The third kind of telescope is called a catadioptric. It’s essentially a hybrid between a refractor and a reflector, which is why it’s also known as a compound telescope. Light enters through a lens, like a refractor telescope. It then reaches a primary mirror at the opposite end of the tube and is reflected back up toward the secondary mirror, like a reflector.
However, unlike a reflector, the secondary mirror is actually in the center of the lens, but it serves the same purpose. The light is reflected back down the tube where it exits through the eyepiece - which, like a refractor, is located at the bottom of the tube.
The practical upshot is that you have a relatively compact larger aperture telescope (like a reflector) that’s able to produce better quality images (like a refractor). The downside is that they tend to cost more - and the cost is definitely something you should keep in mind when making your selection!
As you look at different telescopes, you might notice something called focal length listed in the specifications. The focal length of a telescope is the distance that light must travel from its entry point into the telescope (either at the objective lens of a refractor or catadioptric telescope or the open end of a reflector) to its exit point at the eyepiece. This is measured in millimeters.
Eyepieces also have a focal length, which is also measured in millimeters and is also the distance light must travel from the entry to the exit point.
These numbers are important to know as you’ll need them both to calculate magnification. You can do this by dividing the focal length of the telescope by the focal length of the eyepiece. For example, if you use a 20mm eyepiece with a telescope with a focal length of mm, you’ll get a magnification of 50x.
There are three things to keep in mind here:
Most eyepieces range in focal length from about 6mm to 20mm, and most manufacturers will ship a couple with your telescope. (Typically a short focal length eyepiece - around 10mm - and a longer focal length eyepiece of around 20mm.)

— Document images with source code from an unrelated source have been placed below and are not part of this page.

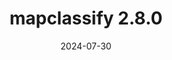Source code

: ---
title: mapclassify 2.8.0
date: 2024-07-30
description: mapclassify 2.8.0 released.
type: news
month: "07.30"
year: "2024"
link: "https://github.com/pysal/mapclassify/releases/tag/v2.8.0"
---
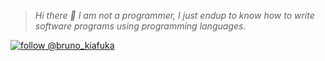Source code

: > *Hi there 👋 I am not a programmer, I just endup to know how to write software programs using programming languages.*

<!--
**brunokiafuka/brunokiafuka** is a ✨ _special_ ✨ repository because its `README.md` (this file) appears on your GitHub profile. -->
 [![follow @bruno_kiafuka](https://img.shields.io/twitter/follow/bruno_kiafuka.svg?style=for-the-badge&logo=TWITTER&logoColor=FFFFFF&labelColor=00aced&logoWidth=20&color=lightgray)](https://twitter.com/bruno_kiafuka)
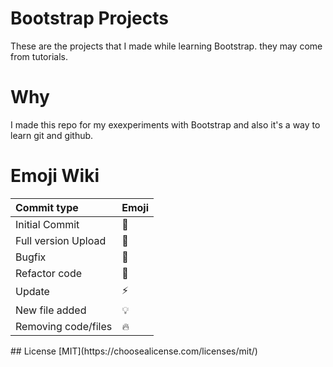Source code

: # Bootstrap Projects
These are the projects that I made while learning Bootstrap. they may come from tutorials.
# Why
I made this repo for my exexperiments with Bootstrap and also it's a way to learn git and github.
# Emoji Wiki
<center>

| Commit type	             | Emoji                                 |
|:---------------------------|:--------------------------------------|
| Initial Commit             | :tada:                                |
| Full version Upload        | :bookmark:                            |
| Bugfix                     | :bug:                                 |
| Refactor code              | :hammer:                              |
| Update                     | :zap:                                 |
| New file added             | :bulb:                                |
| Removing code/files        | :fire:                                |

</center>
## License
[MIT](https://choosealicense.com/licenses/mit/)

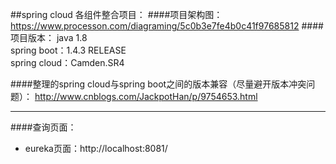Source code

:##spring cloud 各组件整合项目：
####项目架构图：
https://www.processon.com/diagraming/5c0b3e7fe4b0c41f97685812
####项目版本：
java 1.8  
spring boot：1.4.3 RELEASE  
spring cloud：Camden.SR4

####整理的spring cloud与spring boot之间的版本兼容（尽量避开版本冲突问题）：
http://www.cnblogs.com/JackpotHan/p/9754653.html

-----------------------------------------------------------
####查询页面：  
* eureka页面：http://localhost:8081/




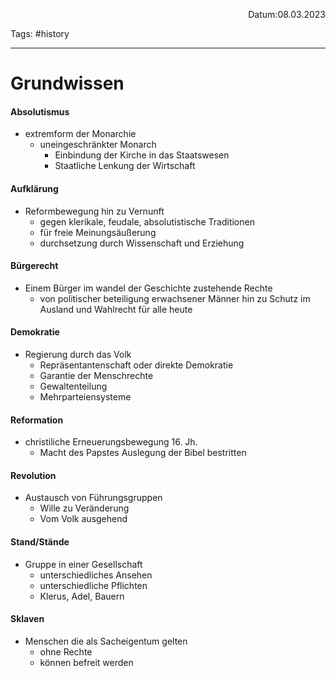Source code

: <p align="right">Datum:08.03.2023</p>

Tags: #history 

---
# Grundwissen
#### Absolutismus
- extremform der Monarchie
	- uneingeschränkter Monarch
		- Einbindung der Kirche in das Staatswesen
		- Staatliche Lenkung der Wirtschaft
#### Aufklärung
- Reformbewegung hin zu Vernunft
	- gegen klerikale, feudale, absolutistische Traditionen
	- für freie Meinungsäußerung
	- durchsetzung durch Wissenschaft und Erziehung

#### Bürgerecht
- Einem Bürger im wandel der Geschichte zustehende Rechte
	- von politischer beteiligung erwachsener Männer hin zu Schutz im Ausland und Wahlrecht für alle heute

#### Demokratie
- Regierung durch das Volk
	- Repräsentantenschaft oder direkte Demokratie
	- Garantie der Menschrechte
	- Gewaltenteilung
	- Mehrparteiensysteme

#### Reformation
- christiliche Erneuerungsbewegung 16. Jh.
	- Macht des Papstes Auslegung der Bibel bestritten

#### Revolution
- Austausch von Führungsgruppen
	- Wille zu Veränderung
	- Vom Volk ausgehend

#### Stand/Stände
- Gruppe in einer Gesellschaft
	- unterschiedliches Ansehen
	- unterschiedliche Pflichten
	- Klerus, Adel, Bauern

#### Sklaven
- Menschen die als Sacheigentum gelten
	- ohne Rechte
	- können befreit werden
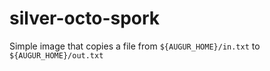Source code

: # silver-octo-spork

Simple image that copies a file from ``${AUGUR_HOME}/in.txt`` to ``${AUGUR_HOME}/out.txt``
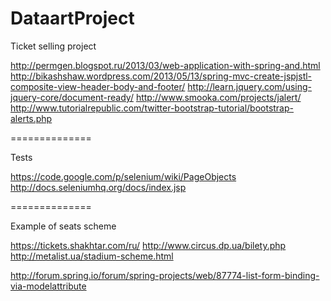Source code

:DataartProject
==============

Ticket selling project

http://permgen.blogspot.ru/2013/03/web-application-with-spring-and.html
http://bikashshaw.wordpress.com/2013/05/13/spring-mvc-create-jspjstl-composite-view-header-body-and-footer/
http://learn.jquery.com/using-jquery-core/document-ready/
http://www.smooka.com/projects/jalert/
http://www.tutorialrepublic.com/twitter-bootstrap-tutorial/bootstrap-alerts.php

==============

Tests

https://code.google.com/p/selenium/wiki/PageObjects
http://docs.seleniumhq.org/docs/index.jsp

==============

Example of seats scheme

https://tickets.shakhtar.com/ru/
http://www.circus.dp.ua/bilety.php
http://metalist.ua/stadium-scheme.html

http://forum.spring.io/forum/spring-projects/web/87774-list-form-binding-via-modelattribute
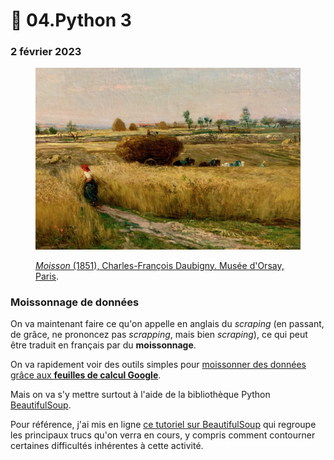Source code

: # 🌾 04.Python 3

### 2 février 2023

<figure><img src="../.gitbook/assets/moisson.jpeg" alt=""><figcaption><p><em></em><a href="https://www.musee-orsay.fr/fr/oeuvres/moisson-886"><em>Moisson</em> (1851), Charles-François Daubigny. Musée d'Orsay, Paris</a>.</p></figcaption></figure>

### Moissonnage de données

On va maintenant faire ce qu'on appelle en anglais du _scraping_ (en passant, de grâce, ne prononcez pas _scrapping_, mais bien _scraping_), ce qui peut être traduit en français par du **moissonnage**.

On va rapidement voir des outils simples pour [moissonner des données grâce aux **feuilles de calcul Google**](http://bit.ly/scraping2018-1).

Mais on va s'y mettre surtout à l'aide de la bibliothèque Python [BeautifulSoup](https://www.crummy.com/software/BeautifulSoup/bs4/doc/).

Pour référence, j'ai mis en ligne [ce tutoriel sur BeautifulSoup](http://bit.ly/jhroybs4) qui regroupe les principaux trucs qu'on verra en cours, y compris comment contourner certaines difficultés inhérentes à cette activité.

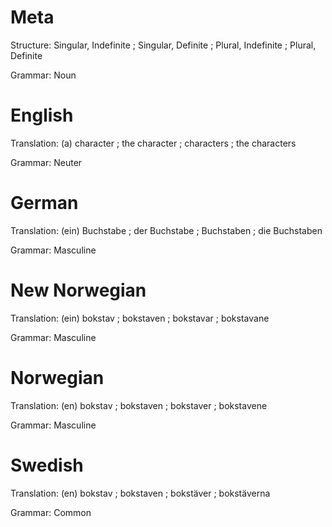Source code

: Meta
====

Structure: Singular, Indefinite ; Singular, Definite ; Plural, Indefinite ; Plural, Definite

Grammar:   Noun



English
=======

Translation: (a) character ; the character ; characters ; the characters

Grammar:     Neuter



German
======

Translation: (ein) Buchstabe ; der Buchstabe ; Buchstaben ; die Buchstaben

Grammar:     Masculine



New Norwegian
=============

Translation: (ein) bokstav ; bokstaven ; bokstavar ; bokstavane

Grammar:     Masculine



Norwegian
=========

Translation: (en) bokstav ; bokstaven ; bokstaver ; bokstavene

Grammar:     Masculine



Swedish
=======

Translation: (en) bokstav ; bokstaven ; bokstäver ; bokstäverna

Grammar:     Common
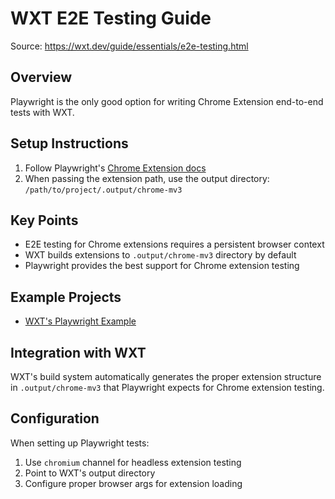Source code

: # WXT E2E Testing Guide

Source: https://wxt.dev/guide/essentials/e2e-testing.html

## Overview

Playwright is the only good option for writing Chrome Extension end-to-end tests with WXT.

## Setup Instructions

1. Follow Playwright's [Chrome Extension docs](https://playwright.dev/docs/chrome-extensions)
2. When passing the extension path, use the output directory: `/path/to/project/.output/chrome-mv3`

## Key Points

- E2E testing for Chrome extensions requires a persistent browser context
- WXT builds extensions to `.output/chrome-mv3` directory by default
- Playwright provides the best support for Chrome extension testing

## Example Projects

- [WXT's Playwright Example](https://github.com/wxt-dev/examples/tree/main/examples/playwright-e2e-testing)

## Integration with WXT

WXT's build system automatically generates the proper extension structure in `.output/chrome-mv3` that Playwright expects for Chrome extension testing.

## Configuration

When setting up Playwright tests:

1. Use `chromium` channel for headless extension testing
2. Point to WXT's output directory
3. Configure proper browser args for extension loading

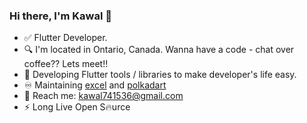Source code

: ### Hi there, I'm Kawal 👋

- ✅ Flutter Developer.
- 🔍 I'm located in Ontario, Canada. Wanna have a code - chat over coffee?? Lets meet!!
- 🔭 Developing Flutter tools / libraries to make developer's life easy.
- ♾️ Maintaining [excel](https://github.com/justkawal/excel) and [polkadart](https://github.com/leonardocustodio/polkadart)
- 💬 Reach me: kawal741536@gmail.com
- ⚡ Long Live Open S🔥urce
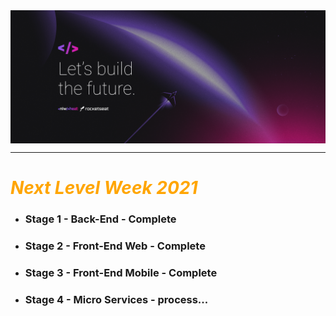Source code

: 
<img src="images\NLWHEAT - 2560x1080.png"  align="center"> 

---

#  <i style="color:orange"> **Next Level Week 2021**</i>

- ### **Stage 1 - Back-End - Complete**
- ### **Stage 2 - Front-End Web - Complete**
- ### **Stage 3 - Front-End Mobile - Complete**
- ### **Stage 4 - Micro Services - process...**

While a telescope with a longer focal length and higher magnifications might sound like the best option, it really depends on what you want to observe. Galaxies and planetary nebulae are often small and faint, so a scope with a longer focal length is a better option. It’s a similar story with planets, as you’ll need the higher magnification to prise out the details. You’ll also need a larger aperture to gather the light required to produce a good quality image at higher magnifications.
However, star clusters and nebulae are often best observed at low magnification, and while you can buy eyepieces with longer focal lengths to get the lower magnifications you need, they tend to cost more than the eyepieces within the 10mm-20mm range.
It should come as no surprise to learn that the larger the aperture, the larger the cost. However, the question isn’t only “how much can you afford?” but also “how often will you use it?”
If you know you’ll use it frequently because you love the stars and you go outside whenever you can, then you may be willing to spend a little more on a larger, good-quality scope. For example, Apertura produces an outstanding range of Dobsonian scopes that range from 152mm (6 inches) to 305mm (12 inches) in aperture.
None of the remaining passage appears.